Woran ich wirklich gedacht habe, war eine Mail-Diskussion, die ich dieser Tage über Aussagen von Lafontaine und Wagenknecht in einer Talk-Show hatte. Mein Gesprächspartner regte sich darüber auf, dass die Wagenknecht nicht den Kapitalismus in dieser Talk-Show infrage gestellt hat und ich war der Meinung, dass die Linke das ganz bewusst nicht macht, weil es eigentlich niemanden gibt, der eine von der Allgemeinheit akzeptierte Alternative aufzuweisen hätte. In den Augen der meisten Menschen sind die Ideologien Kommunismus und Sozialismus ja gescheitert, weil man allgemein offenbar unfähig ist, zu erkennen, dass es auf dem ganzen Planeten noch kein echtes kommunistisches oder sozialistisches System gegeben hat. Beide Systeme waren Abarten der alten Feudalsysteme, eben nur ohne Adel. Diese Rolle habe die Funktionäre übernommen. Wer die Augen aufmacht, müsste erkennen, dass wir auch derzeit keine Demokratie haben, denn die Feudalstrukturen sind in unserer Gesellschaft genau so aktiv, wie in diesen angeblich gescheiterten Systemen. Es liegt in der Natur des Menschen, dass ihm das, was er hat, nicht reicht, die eigentliche Voraussetzung für echten Kommunismus und echten Sozialismus.

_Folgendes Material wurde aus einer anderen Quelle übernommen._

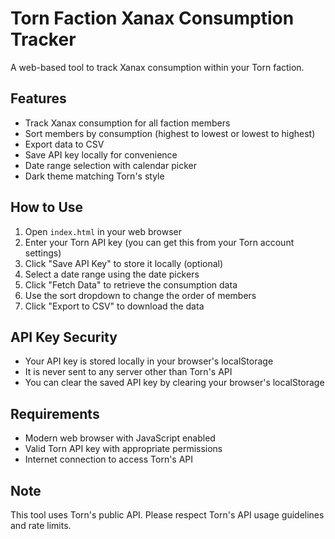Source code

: # Torn Faction Xanax Consumption Tracker

A web-based tool to track Xanax consumption within your Torn faction.

## Features

- Track Xanax consumption for all faction members
- Sort members by consumption (highest to lowest or lowest to highest)
- Export data to CSV
- Save API key locally for convenience
- Date range selection with calendar picker
- Dark theme matching Torn's style

## How to Use

1. Open `index.html` in your web browser
2. Enter your Torn API key (you can get this from your Torn account settings)
3. Click "Save API Key" to store it locally (optional)
4. Select a date range using the date pickers
5. Click "Fetch Data" to retrieve the consumption data
6. Use the sort dropdown to change the order of members
7. Click "Export to CSV" to download the data

## API Key Security

- Your API key is stored locally in your browser's localStorage
- It is never sent to any server other than Torn's API
- You can clear the saved API key by clearing your browser's localStorage

## Requirements

- Modern web browser with JavaScript enabled
- Valid Torn API key with appropriate permissions
- Internet connection to access Torn's API

## Note

This tool uses Torn's public API. Please respect Torn's API usage guidelines and rate limits. 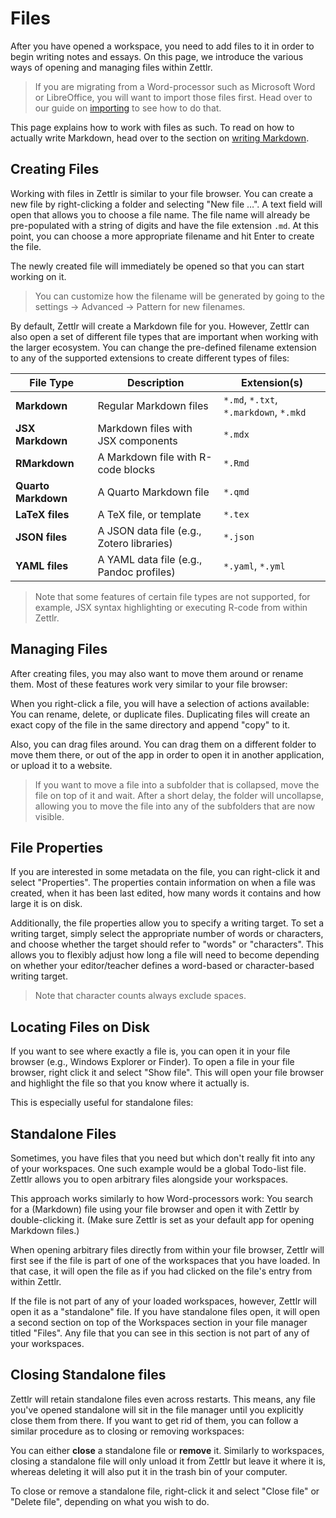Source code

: # Files

After you have opened a workspace, you need to add files to it in order to begin writing notes and essays. On this page, we introduce the various ways of opening and managing files within Zettlr.

> If you are migrating from a Word-processor such as Microsoft Word or LibreOffice, you will want to import those files first. Head over to our guide on [importing](import.md) to see how to do that.

This page explains how to work with files as such. To read on how to actually write Markdown, head over to the section on [writing Markdown](writing-markdown.md).

## Creating Files

Working with files in Zettlr is similar to your file browser. You can create a new file by right-clicking a folder and selecting "New file …". A text field will open that allows you to choose a file name. The file name will already be pre-populated with a string of digits and have the file extension `.md`. At this point, you can choose a more appropriate filename and hit Enter to create the file.

The newly created file will immediately be opened so that you can start working on it.

> You can customize how the filename will be generated by going to the settings &rarr; Advanced &rarr; Pattern for new filenames.

By default, Zettlr will create a Markdown file for you. However, Zettlr can also open a set of different file types that are important when working with the larger ecosystem. You can change the pre-defined filename extension to any of the supported extensions to create different types of files:

| File Type           | Description                               | Extension(s)                           |
|---------------------|-------------------------------------------|----------------------------------------|
| **Markdown**        | Regular Markdown files                    | `*.md`, `*.txt`, `*.markdown`, `*.mkd` |
| **JSX Markdown**    | Markdown files with JSX components        | `*.mdx`                                |
| **RMarkdown**       | A Markdown file with R-code blocks        | `*.Rmd`                                |
| **Quarto Markdown** | A Quarto Markdown file                    | `*.qmd`                                |
| **LaTeX files**     | A TeX file, or template                   | `*.tex`                                |
| **JSON files**      | A JSON data file (e.g., Zotero libraries) | `*.json`                               |
| **YAML files**      | A YAML data file (e.g., Pandoc profiles)  | `*.yaml`, `*.yml`                      |

> Note that some features of certain file types are not supported, for example, JSX syntax highlighting or executing R-code from within Zettlr.

## Managing Files

After creating files, you may also want to move them around or rename them. Most of these features work very similar to your file browser:

When you right-click a file, you will have a selection of actions available: You can rename, delete, or duplicate files. Duplicating files will create an exact copy of the file in the same directory and append "copy" to it.

Also, you can drag files around. You can drag them on a different folder to move them there, or out of the app in order to open it in another application, or upload it to a website.

> If you want to move a file into a subfolder that is collapsed, move the file on top of it and wait. After a short delay, the folder will uncollapse, allowing you to move the file into any of the subfolders that are now visible.

## File Properties

If you are interested in some metadata on the file, you can right-click it and select "Properties". The properties contain information on when a file was created, when it has been last edited, how many words it contains and how large it is on disk.

Additionally, the file properties allow you to specify a writing target. To set a writing target, simply select the appropriate number of words or characters, and choose whether the target should refer to "words" or "characters". This allows you to flexibly adjust how long a file will need to become depending on whether your editor/teacher defines a word-based or character-based writing target.

> Note that character counts always exclude spaces.

## Locating Files on Disk

If you want to see where exactly a file is, you can open it in your file browser (e.g., Windows Explorer or Finder). To open a file in your file browser, right click it and select "Show file". This will open your file browser and highlight the file so that you know where it actually is.

This is especially useful for standalone files:

## Standalone Files

Sometimes, you have files that you need but which don't really fit into any of your workspaces. One such example would be a global Todo-list file. Zettlr allows you to open arbitrary files alongside your workspaces.

This approach works similarly to how Word-processors work: You search for a (Markdown) file using your file browser and open it with Zettlr by double-clicking it. (Make sure Zettlr is set as your default app for opening Markdown files.)

When opening arbitrary files directly from within your file browser, Zettlr will first see if the file is part of one of the workspaces that you have loaded. In that case, it will open the file as if you had clicked on the file's entry from within Zettlr.

If the file is not part of any of your loaded workspaces, however, Zettlr will open it as a "standalone" file. If you have standalone files open, it will open a second section on top of the Workspaces section in your file manager titled "Files". Any file that you can see in this section is not part of any of your workspaces.

## Closing Standalone files

Zettlr will retain standalone files even across restarts. This means, any file you've opened standalone will sit in the file manager until you explicitly close them from there. If you want to get rid of them, you can follow a similar procedure as to closing or removing workspaces:

You can either **close** a standalone file or **remove** it. Similarly to workspaces, closing a standalone file will only unload it from Zettlr but leave it where it is, whereas deleting it will also put it in the trash bin of your computer.

To close or remove a standalone file, right-click it and select "Close file" or "Delete file", depending on what you wish to do.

Das jetzige Vorhaben der EU hingegen würde Wagenknecht, Lafontaine und der ganzen Linken die Last von den Schultern nehmen, den Kapitalismus infrage zu stellen, weil sich damit der Kapitalismus als System für jedermann verständlich selbst infrage stellt. Nicht einmal der ESM hat es vermocht, mehr als einen leisen Windhauch als Protest zu erzeugen. Wenn es aber nun vorstellbar allen an den Kragen gehen kann, die Geld oder Spareinlagen auf ihren Bankkonten haben, wird das einen Sturm entfachen und weitere Bankenpleiten sind sicherer als das Amen in der Kirche.

Vielleicht wird dann den Anlegern endlich einmal klar, dass, egal ob Sparbuch, Aktien, Riester, Staatsanleinen und was sonst noch so im Bankgeschäft beworben wird, jede Form der Anleihe grundsätzlich ein mit Risiken behafteter Geschäftsvorgang ist. Wenn jemand z. B. ein Restaurant eröffnet und sein ganzes Geld hineinsteckt und dieses Restaurant dann nicht läuft und schließlich pleitegeht, ist auch das reingesteckte Kapital futsch. Warum glauben Kapitalanleger, ob nun Kleinsparer oder Großanleger, dass, wenn sie Ihr Geld zur Bank bringen, damit die dafür eine Rendite erwirtschaftet, dass dieser Vorgang ohne Risiken ist? Wer heute eine Riester- oder Rürup-Versicherung für das Alter abschließt, schließt ein Kapitalgeschäft ab und ob der Versicherer dann zur Zeit der Fälligkeit noch zahlungskräftig ist, weiß heute niemand. Heute weiß auch niemand, ob die für das Alter vorgesehenen Zahlbeträge bei Fälligkeit tatsächlich reichen, um der Altersarmut vorzubeugen, denn die Inflationsrate für die nächsten Jahre kann niemand vorhersagen. Und die Versicherung von Merkel, das Geld der Sparer sei sicher, erinnert mich an den Spruch von Adenauer, der, auf eine kurze Zeit zuvor getätigte Aussage antwortete: „Was interessiert mich mein Geschwätz von gestern?“ Un ist Merkel nicht eine große Anhängerin von Adenauer?

Der Kapitalismus ist von seiner ganzen Struktur her ein Risiko-System. Die Zinsgewinne der einen sind die Schulden der anderen und wenn dann die Gier zu groß wird, werden damit Krisen erzeugt und Krisen wurden schon immer vom so genannten kleinen Mann bezahlt, nie von denen, die sie verursacht haben. Und es ist ganz logisch, dass eine Bankenpleite nicht von den Großanlegern abgewickelt wird, denn die werden rechtzeitig genug gewarnt. Bleiben also nur noch die mittleren und kleinen Anleger, deren scheinbar sicheres Geschäftsmodell dann in die Hose geht. Das war schon immer so und Traditionen müssen doch erhalten bleiben, oder?